Cartografia dos afetos cinematográficos no lugar-escola de educação infantil - entre o humano e o não humano, entre o registro e a arte

A pesquisa é um desdobramento do Projeto de pesquisa e extensão “Lugar-escola e cinema: afetos e metamorfoses mútuas” e está articulada em torno de cinco grandes eixos.
O primeiro deles, mais empírico, é a grande quantidade de materiais gerada pela coordenação e acompanhamento, durante os dois últimos anos, do referido Projeto, realizado com seis bolsistas profissionais da educação infantil de duas escolas públicas na periferia da cidade de Campinas-SP (mais de 150 pequenos filmes, arquivo com centenas de filmagens não utilizadas, diários de campo de cada um dos sete integrantes – cinco mulheres e dois homens, cartas trocadas entre as/os bolsistas e integrantes do “Programa Cinema e Educação” da SME-Campinas, gravações de reuniões semanais realizadas no google meet durante o período da “escola fechada”, centenas de mensagens no grupo de whatsapp “Cineclube Regente/Cha”, cartografias dos afetos do conjunto de filmagens realizadas por adultos e crianças, ensaios e artigos acadêmicos publicados – muitos deles em coautoria com as/os bolsistas, três relatórios gerais e doze relatórios individuais, etc).

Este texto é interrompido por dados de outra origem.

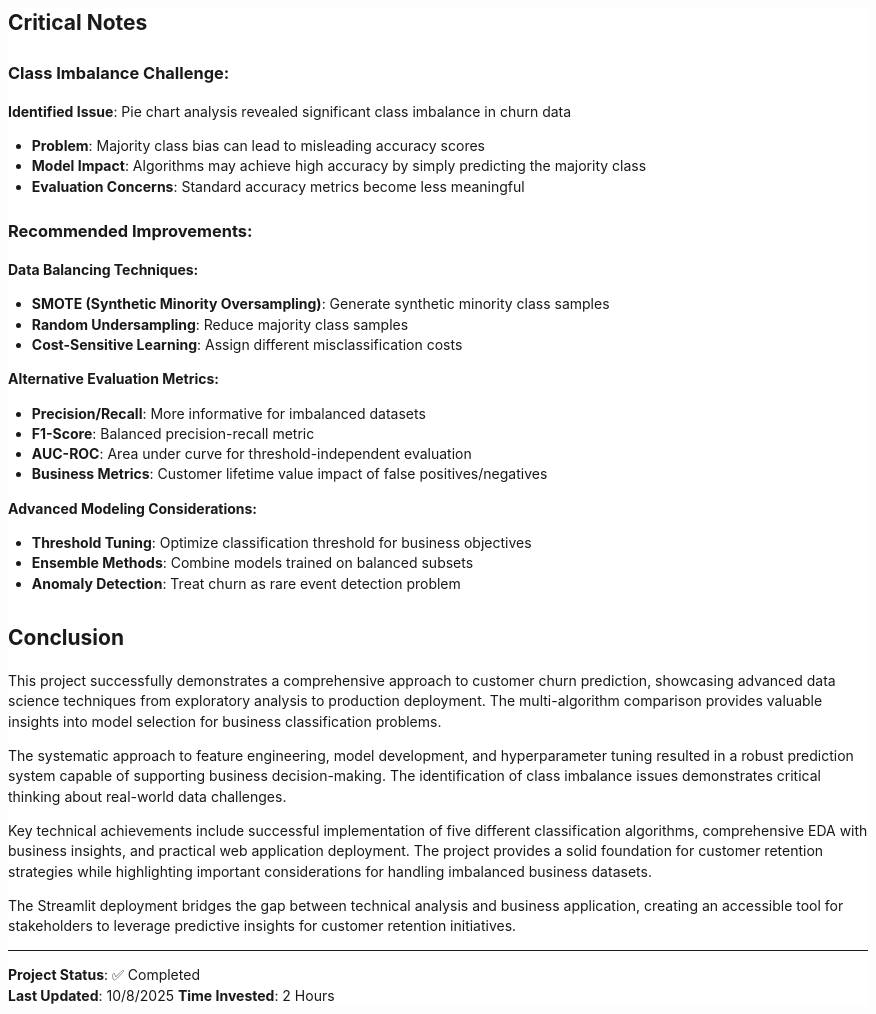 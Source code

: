 ## Critical Notes

### Class Imbalance Challenge:
**Identified Issue**: Pie chart analysis revealed significant class imbalance in churn data
- **Problem**: Majority class bias can lead to misleading accuracy scores
- **Model Impact**: Algorithms may achieve high accuracy by simply predicting the majority class
- **Evaluation Concerns**: Standard accuracy metrics become less meaningful

### Recommended Improvements:

**Data Balancing Techniques:**
- **SMOTE (Synthetic Minority Oversampling)**: Generate synthetic minority class samples
- **Random Undersampling**: Reduce majority class samples
- **Cost-Sensitive Learning**: Assign different misclassification costs

**Alternative Evaluation Metrics:**
- **Precision/Recall**: More informative for imbalanced datasets
- **F1-Score**: Balanced precision-recall metric
- **AUC-ROC**: Area under curve for threshold-independent evaluation
- **Business Metrics**: Customer lifetime value impact of false positives/negatives

**Advanced Modeling Considerations:**
- **Threshold Tuning**: Optimize classification threshold for business objectives
- **Ensemble Methods**: Combine models trained on balanced subsets
- **Anomaly Detection**: Treat churn as rare event detection problem

## Conclusion
This project successfully demonstrates a comprehensive approach to customer churn prediction, showcasing advanced data science techniques from exploratory analysis to production deployment. The multi-algorithm comparison provides valuable insights into model selection for business classification problems.

The systematic approach to feature engineering, model development, and hyperparameter tuning resulted in a robust prediction system capable of supporting business decision-making. The identification of class imbalance issues demonstrates critical thinking about real-world data challenges.

Key technical achievements include successful implementation of five different classification algorithms, comprehensive EDA with business insights, and practical web application deployment. The project provides a solid foundation for customer retention strategies while highlighting important considerations for handling imbalanced business datasets.

The Streamlit deployment bridges the gap between technical analysis and business application, creating an accessible tool for stakeholders to leverage predictive insights for customer retention initiatives.

---

**Project Status**: ✅ Completed  
**Last Updated**: 10/8/2025
**Time Invested**: 2 Hours
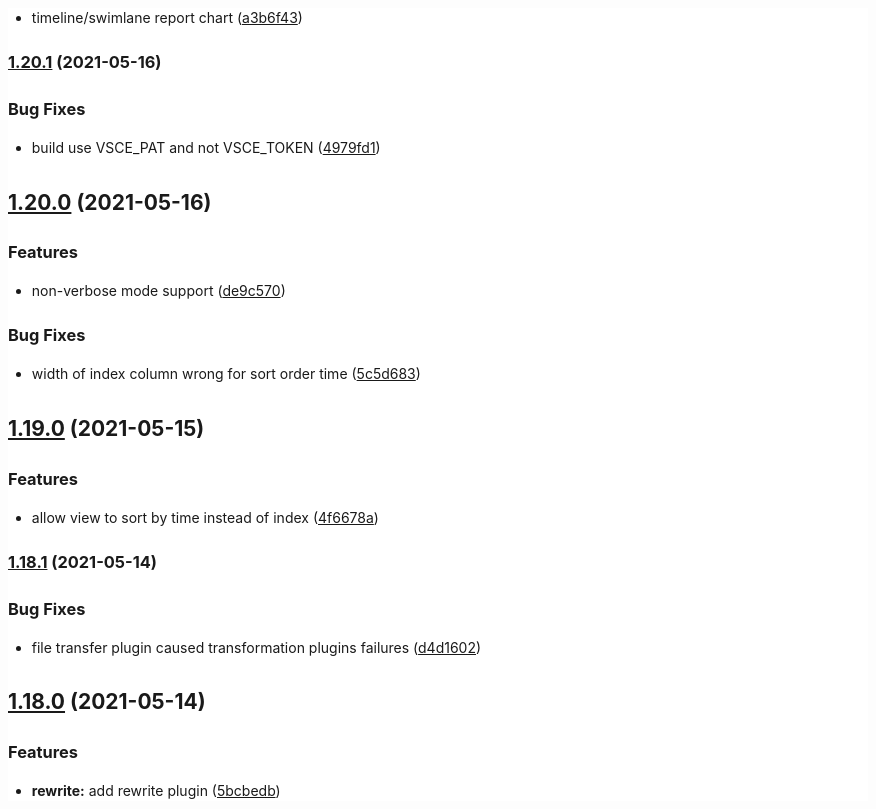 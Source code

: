 * timeline/swimlane report chart ([a3b6f43](https://github.com/mbehr1/dlt-logs/commit/a3b6f434916ffaaf17280107acc7cea77d2f095c))

### [1.20.1](https://github.com/mbehr1/dlt-logs/compare/v1.20.0...v1.20.1) (2021-05-16)


### Bug Fixes

* build use VSCE_PAT and not VSCE_TOKEN ([4979fd1](https://github.com/mbehr1/dlt-logs/commit/4979fd1e2cb0d6ce5b29455f5470d15a7c74b3a8))

## [1.20.0](https://github.com/mbehr1/dlt-logs/compare/v1.19.0...v1.20.0) (2021-05-16)


### Features

* non-verbose mode support ([de9c570](https://github.com/mbehr1/dlt-logs/commit/de9c570192c7fc394abafbfe098fb2368c7a0b6b))


### Bug Fixes

* width of index column wrong for sort order time ([5c5d683](https://github.com/mbehr1/dlt-logs/commit/5c5d683c9522178f2c0f594f8ae002e5a666ab09))

## [1.19.0](https://github.com/mbehr1/dlt-logs/compare/v1.18.1...v1.19.0) (2021-05-15)


### Features

* allow view to sort by time instead of index ([4f6678a](https://github.com/mbehr1/dlt-logs/commit/4f6678a8039393f5521dfda3104c7d0dbab069ed))

### [1.18.1](https://github.com/mbehr1/dlt-logs/compare/v1.18.0...v1.18.1) (2021-05-14)


### Bug Fixes

* file transfer plugin caused transformation plugins failures ([d4d1602](https://github.com/mbehr1/dlt-logs/commit/d4d16029c8e05dec2928b65a67047282106c4abb))

## [1.18.0](https://github.com/mbehr1/dlt-logs/compare/v1.17.0...v1.18.0) (2021-05-14)


### Features

* **rewrite:** add rewrite plugin ([5bcbedb](https://github.com/mbehr1/dlt-logs/commit/5bcbedbacf23fe662730ab7722ae4e7dd0d14369))
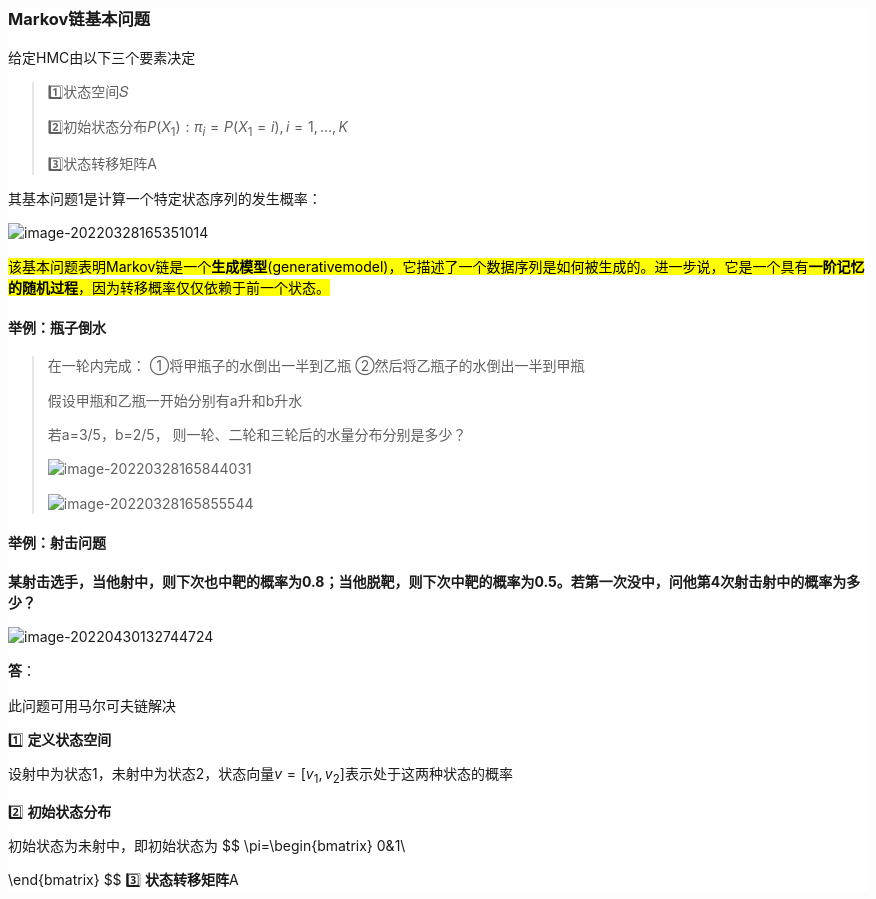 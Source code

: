### Markov链基本问题

给定HMC由以下三个要素决定

> :one:状态空间𝑆
>
> :two:初始状态分布$P(X_1):\pi_i=P(X_1=i),i=1,...,K$
>
> :three:状态转移矩阵A

其基本问题1是计算一个特定状态序列的发生概率：

![image-20220328165351014](https://note-image-1307786938.cos.ap-beijing.myqcloud.com/typora/qshell/image-20220328165351014.png)

<mark>该基本问题表明Markov链是一个**生成模型**(generativemodel)，它描述了一个数据序列是如何被生成的。进一步说，它是一个具有**一阶记忆的随机过程**，因为转移概率仅仅依赖于前一个状态。</mark>

#### 举例：瓶子倒水

> 在一轮内完成：
> ①将甲瓶子的水倒出一半到乙瓶
> ②然后将乙瓶子的水倒出一半到甲瓶
>
> 假设甲瓶和乙瓶一开始分别有a升和b升水
>
> 若a=3/5，b=2/5，
> 则一轮、二轮和三轮后的水量分布分别是多少？
>
> ![image-20220328165844031](https://note-image-1307786938.cos.ap-beijing.myqcloud.com/typora/qshell/image-20220328165844031.png)
>
> ![image-20220328165855544](https://note-image-1307786938.cos.ap-beijing.myqcloud.com/typora/qshell/image-20220328165855544.png)

#### 举例：射击问题

**某射击选手，当他射中，则下次也中靶的概率为0.8；当他脱靶，则下次中靶的概率为0.5。若第一次没中，问他第4次射击射中的概率为多少？**

![image-20220430132744724](https://note-image-1307786938.cos.ap-beijing.myqcloud.com/typora/image-20220430132744724.png)

**答**：

此问题可用马尔可夫链解决

:one: **定义状态空间**

设射中为状态1，未射中为状态2，状态向量$v=[v_1,v_2]$表示处于这两种状态的概率

:two: **初始状态分布**

初始状态为未射中，即初始状态为
$$
\pi=\begin{bmatrix}
0&1\\

\end{bmatrix}
$$
:three: **状态转移矩阵**A
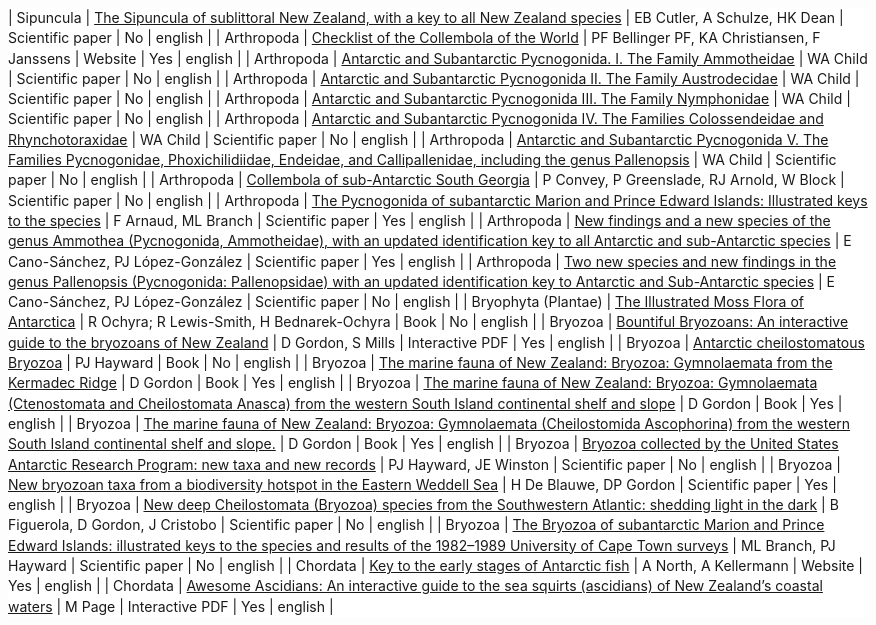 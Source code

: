 | Sipuncula | [The Sipuncula of sublittoral New Zealand, with a key to all New Zealand species](https://www.biotaxa.org/Zootaxa/article/view/zootaxa.525.1.1) | EB Cutler, A Schulze, HK Dean | Scientific paper | No | english |
| Arthropoda | [Checklist of the Collembola of the World](https://www.collembola.org/index.html) | PF Bellinger PF, KA Christiansen, F Janssens | Website | Yes | english |
| Arthropoda | [Antarctic and Subantarctic Pycnogonida. I. The Family Ammotheidae](https://agupubs.onlinelibrary.wiley.com/doi/abs/10.1029/AR063p0001) | WA Child | Scientific paper | No | english |
| Arthropoda | [Antarctic and Subantarctic Pycnogonida II. The Family Austrodecidae](https://agupubs.onlinelibrary.wiley.com/doi/book/10.1029/AR063) | WA Child | Scientific paper | No | english |
| Arthropoda | [Antarctic and Subantarctic Pycnogonida III. The Family Nymphonidae](https://agupubs.onlinelibrary.wiley.com/doi/10.1002/9781118668252.ch1) | WA Child | Scientific paper | No | english |
| Arthropoda | [Antarctic and Subantarctic Pycnogonida IV. The Families Colossendeidae and Rhynchotoraxidae](https://agupubs.onlinelibrary.wiley.com/doi/10.1002/9781118668252.ch2) | WA Child | Scientific paper | No | english |
| Arthropoda | [Antarctic and Subantarctic Pycnogonida V. The Families Pycnogonidae, Phoxichilidiidae, Endeidae, and Callipallenidae, including the genus Pallenopsis](https://agupubs.onlinelibrary.wiley.com/doi/10.1002/9781118668252.ch3) | WA Child | Scientific paper | No | english |
| Arthropoda | [Collembola of sub-Antarctic South Georgia](https://link.springer.com/article/10.1007/s003000050383) | P Convey, P Greenslade, RJ Arnold, W Block | Scientific paper | No | english |
| Arthropoda | [The Pycnogonida of subantarctic Marion and Prince Edward Islands: Illustrated keys to the species](https://nextcloud.bebif.be/s/eKddraY3L8LkoqK) | F Arnaud, ML Branch | Scientific paper | Yes | english |
| Arthropoda | [New findings and a new species of the genus Ammothea (Pycnogonida, Ammotheidae), with an updated identification key to all Antarctic and sub-Antarctic species](https://doi.org/10.1007/s10152-013-0376-x) | E Cano-Sánchez, PJ López-González | Scientific paper | Yes | english |
| Arthropoda | [Two new species and new findings in the genus Pallenopsis (Pycnogonida: Pallenopsidae) with an updated identification key to Antarctic and Sub-Antarctic species](https://doi.org/10.11646/zootaxa.4585.3.7) | E Cano-Sánchez, PJ López-González | Scientific paper | No | english |
| Bryophyta (Plantae) | [The Illustrated Moss Flora of Antarctica](https://www.worldcat.org/title/illustrated-moss-flora-of-antarctica/oclc/751147997&referer=brief_results) | R Ochyra; R Lewis-Smith, H Bednarek-Ochyra | Book | No | english |
| Bryozoa | [Bountiful Bryozoans: An interactive guide to the bryozoans of New Zealand](https://niwa.co.nz/static/web/MarineIdentificationGuidesandFactSheets/Bountiful_Bryozoans_Version_1-0_2016_NIWA.pdf) | D Gordon, S Mills | Interactive PDF | Yes | english |
| Bryozoa | [Antarctic cheilostomatous Bryozoa](https://www.worldcat.org/title/antarctic-cheilostomatous-bryozoa/oclc/1221521225&referer=brief_results) | PJ Hayward | Book | No | english |
| Bryozoa | [The marine fauna of New Zealand: Bryozoa: Gymnolaemata from the Kermadec Ridge](https://docs.niwa.co.nz/library/public/Memoir%20091_Marine%20Fauna%20of%20NZ_Bryozoa_Gymnolaemata%20from%20the%20Kermadec%20Ridge%20-%201984.pdf) | D Gordon | Book | Yes | english |
| Bryozoa | [The marine fauna of New Zealand: Bryozoa: Gymnolaemata (Ctenostomata and Cheilostomata Anasca) from the western South Island continental shelf and slope](https://docs.niwa.co.nz/library/public/Memoir%20095_Marine%20Fauna%20of%20NZ_Bryozoa_Gymnolaemata%20from%20the%20Western%20South%20Island%20Shelf%20and%20Slope%20-%201986.pdf) | D Gordon | Book | Yes | english |
| Bryozoa | [The marine fauna of New Zealand: Bryozoa: Gymnolaemata (Cheilostomida Ascophorina) from the western South Island continental shelf and slope.](https://docs.niwa.co.nz/library/public/Memoir%20097_Marine%20Fauna%20of%20NZ_Bryozoa_Gymnolaemata%20from%20the%20Western%20South%20Island%20Shelf%20and%20Slope%20-%201989.pdf) | D Gordon | Book | Yes | english |
| Bryozoa | [Bryozoa collected by the United States Antarctic Research Program: new taxa and new records](https://doi.org/10.1080/00222933.2011.574922) | PJ Hayward, JE Winston | Scientific paper | No | english |
| Bryozoa | [New bryozoan taxa from a biodiversity hotspot in the Eastern Weddell Sea](https://www.google.com/url?sa=t&rct=j&q=&esrc=s&source=web&cd=&ved=2ahUKEwiL9ZWxhojxAhXFAWMBHW3ICO0QFjAAegQIBBAD&url=http%3A%2F%2Fwww.vliz.be%2Fimisdocs%2Fpublications%2F261141.pdf&usg=AOvVaw3hnEM7YiegSPwRkSxpJzUF) | H De Blauwe, DP Gordon | Scientific paper | Yes | english |
| Bryozoa | [New deep Cheilostomata (Bryozoa) species from the Southwestern Atlantic: shedding light in the dark](https://doi.org/10.11646/zootaxa.4375.2.3) | B Figuerola, D Gordon, J Cristobo | Scientific paper | No | english |
| Bryozoa | [The Bryozoa of subantarctic Marion and Prince Edward Islands: illustrated keys to the species and results of the 1982–1989 University of Cape Town surveys](https://doi.org/10.2989/AJMS.2007.29.1.1.66) | ML Branch, PJ Hayward | Scientific paper | No | english |
| Chordata | [Key to the early stages of Antarctic fish](http://www.fishbase.org/keys/description.php?keycode=246) | A North, A Kellermann | Website | Yes | english |
| Chordata | [Awesome Ascidians: An interactive guide to the sea squirts (ascidians) of New Zealand’s coastal waters](https://niwa.co.nz/static/web/MarineIdentificationGuidesandFactSheets/Awesome_Ascidians_Version_3_2019-NIWA.pdf) | M Page | Interactive PDF | Yes | english |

Outros três eixos, mais conceituais, buscam dar sustentação e continuidade às experimentações, análises e cartografias que já foram realizadas durante o “Projeto Lugar-escola e cinema” a partir de conceitos e autores/as que se amparam em maior ou menor grau nas Filosofias da Diferença, especialmente o conceito de lugar da geógrafa Doreen Massey (encontro aberto entre uma constelação singular de trajetórias heterogêneas humanas e não humanas); para além dele, nos ampararam as proposições sobre a importância do entorno na composição do “humano de espécie” de Fernand Deligny, os “corpos-câmera” de César Leite, a defesa da escola como “espaço e tempo livres” de Jan Masschelein e Maarten Simons, as proposições sobre “comunidade de cinema” de César Guimarães e os dispositivos de criação de imagem de Cezar Migliorin.
Estes dois últimos amparos, a “comunidade” e os “dispositivos”, vêm sendo desdobrados nos recentes estudos e experimentações sobre/com “cinema de grupo” realizados pelos integrantes do Kumã-Laboratório de Pesquisa e Experimentação em Imagem e Som, os quais se configuram como o segundo eixo do Projeto que aqui se propõe, visando focar nos “afetos cinematográficos” das trajetórias humanas (Massey, 2008) que compõem os lugares-escolas específicos onde se realizarão as novas experimentações com cinema propostas neste Projeto.
O terceiro eixo é um desdobramento das proposições de Doreen Massey e Fernand Deligny sobre a vida/vivacidade das trajetórias/presenças não humanas no lugar/entorno e será composto pelo estudo e utilização conceitual das filosofias ameríndias – especialmente as ideias para adiar o fim do mundo presentes nas falas e escritos de Ailton Krenak e as ideias para evitar a queda do céu presentes nas proposições de Davi Kopenawa – para pensar os “afetos cinematográficos” das trajetórias não humanas que também compõem os mesmos lugares-escolas.
O quarto, não menos importante, será composto pelos estudos sobre “documentação pedagógica na educação infantil”, um campo que aponta para conexões instigantes entre registros e arte na proliferação de novas práticas educativas, docentes e discentes, neste nível da educação básica.
O quinto e mais central eixo da pesquisa retoma a metodologia e o acompanhamento empírico em escolas de educação infantil, com novas experimentações com cinema a partir dos dispositivos de criação de imagens (e sons) pautados na intensificação do devir em comum – acabar juntos! – e dos afetos não humanos como forças de criação de um cinema que participe da experimentação de práticas educativas e modos de vida em que o heterogêneo, os outros, humanos e não humanos, proliferem e vivifiquem a escola, o cinema e a infância.
Desta forma, pretende-se atuar em dois “problemas” da educação contemporânea através da invenção e experimentação empírica de outros tipos de atenção ao entorno educativo, ao cotidiano, ao lugar-escola: 1. a constituição do comum como uma comunidade (dissensuada) de cinema, tendo em vista uma sociedade cada vez mais democrática e plural e 2. o reconhecimento e a valorização das outras formas de vida não humanas que compõem cada lugar-escola (a cidade e o planeta) tanto quanto a vida humana, tendo em vista a constituição de uma sociedade cada vez mais sensível a formas de vida mais sustentáveis ambientalmente.